The nine were "from Lucha," said Lisangi
Nkumu, Beni's deputy police chief, referring to a pro-democracy group,
Struggle for Change, which is campaigning for Kabila to leave office.
"They
were demonstrating on the public highway without authorisation," he
said. "They are being interviewed and will be handed over to the
appropriate authorities."
Lucha
campaigner Regina Masinda said that the police intervened shortly after
the start of the march and "brutally" manhandled demonstrators who had
their hands in the air and had sat down on the ground.
"Nine of us were arrested," Masinda said. "We demand their release."

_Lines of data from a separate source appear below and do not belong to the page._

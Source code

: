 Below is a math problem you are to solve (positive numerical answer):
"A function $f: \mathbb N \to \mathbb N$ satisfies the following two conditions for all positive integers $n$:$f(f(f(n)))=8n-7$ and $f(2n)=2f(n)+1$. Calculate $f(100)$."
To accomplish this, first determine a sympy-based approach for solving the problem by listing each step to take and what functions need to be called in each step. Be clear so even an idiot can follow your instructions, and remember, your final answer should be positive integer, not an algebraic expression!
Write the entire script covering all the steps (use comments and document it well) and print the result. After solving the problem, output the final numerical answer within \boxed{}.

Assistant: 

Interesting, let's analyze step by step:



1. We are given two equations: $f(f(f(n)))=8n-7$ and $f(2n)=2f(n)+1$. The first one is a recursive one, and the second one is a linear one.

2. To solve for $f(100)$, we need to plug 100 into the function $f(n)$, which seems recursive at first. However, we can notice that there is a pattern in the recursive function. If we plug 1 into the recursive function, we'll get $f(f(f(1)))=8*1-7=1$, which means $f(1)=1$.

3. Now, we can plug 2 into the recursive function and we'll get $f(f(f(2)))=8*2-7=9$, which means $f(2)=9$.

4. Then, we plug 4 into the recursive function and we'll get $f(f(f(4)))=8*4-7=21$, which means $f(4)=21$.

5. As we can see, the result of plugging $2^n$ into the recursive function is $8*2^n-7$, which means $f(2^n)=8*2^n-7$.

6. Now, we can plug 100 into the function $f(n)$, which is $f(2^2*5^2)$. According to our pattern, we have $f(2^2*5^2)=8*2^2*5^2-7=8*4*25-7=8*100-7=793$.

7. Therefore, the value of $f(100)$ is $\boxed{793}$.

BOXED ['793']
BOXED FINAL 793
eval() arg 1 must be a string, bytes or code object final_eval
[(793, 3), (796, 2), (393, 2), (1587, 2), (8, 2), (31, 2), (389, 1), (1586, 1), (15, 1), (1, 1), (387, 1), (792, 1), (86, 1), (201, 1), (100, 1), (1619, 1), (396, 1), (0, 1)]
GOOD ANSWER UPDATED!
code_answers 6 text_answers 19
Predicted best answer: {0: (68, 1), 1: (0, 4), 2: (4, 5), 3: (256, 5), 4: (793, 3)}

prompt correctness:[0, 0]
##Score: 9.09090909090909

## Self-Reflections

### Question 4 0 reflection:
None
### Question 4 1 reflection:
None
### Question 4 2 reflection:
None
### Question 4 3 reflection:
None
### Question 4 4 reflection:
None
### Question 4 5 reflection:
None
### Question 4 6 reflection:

On Monday, clashes in the nearby city of Goma left four civilians and a policeman dead, an AFP reporter said.
Twenty-eight people were arrested, two of them women, the police for North Kivu province said.
On
Tuesday police sources said the 28 would be handed over to a military
tribunal where they would face charges including "illegal possession of
weapons".
"We have finished the
questioning," Colonel Georges Kitungwa said, while an AFP reporter saw
the suspects being loaded into a police vehicle.
"It's up to the military tribunal to judge these violations."
Political tensions in the DRC are high after
Kabila failed to step down on the expiry of his second and final term
last December.
Elections were due to
take place this year under a transitional deal reached last New Year's
Eve with the help of the Roman Catholic Church.
But
the country's electoral commission says there will no vote before early
2019, mainly because of the problems of completing an electoral roll in
the troubled central region of Kasai.
The uncertainty has stoked fears of a new
eruption of political violence in a vast, poor country already
struggling with ethnic divisions and fighting in its east.
Demonstrations have been banned or widely repressed since September 2016.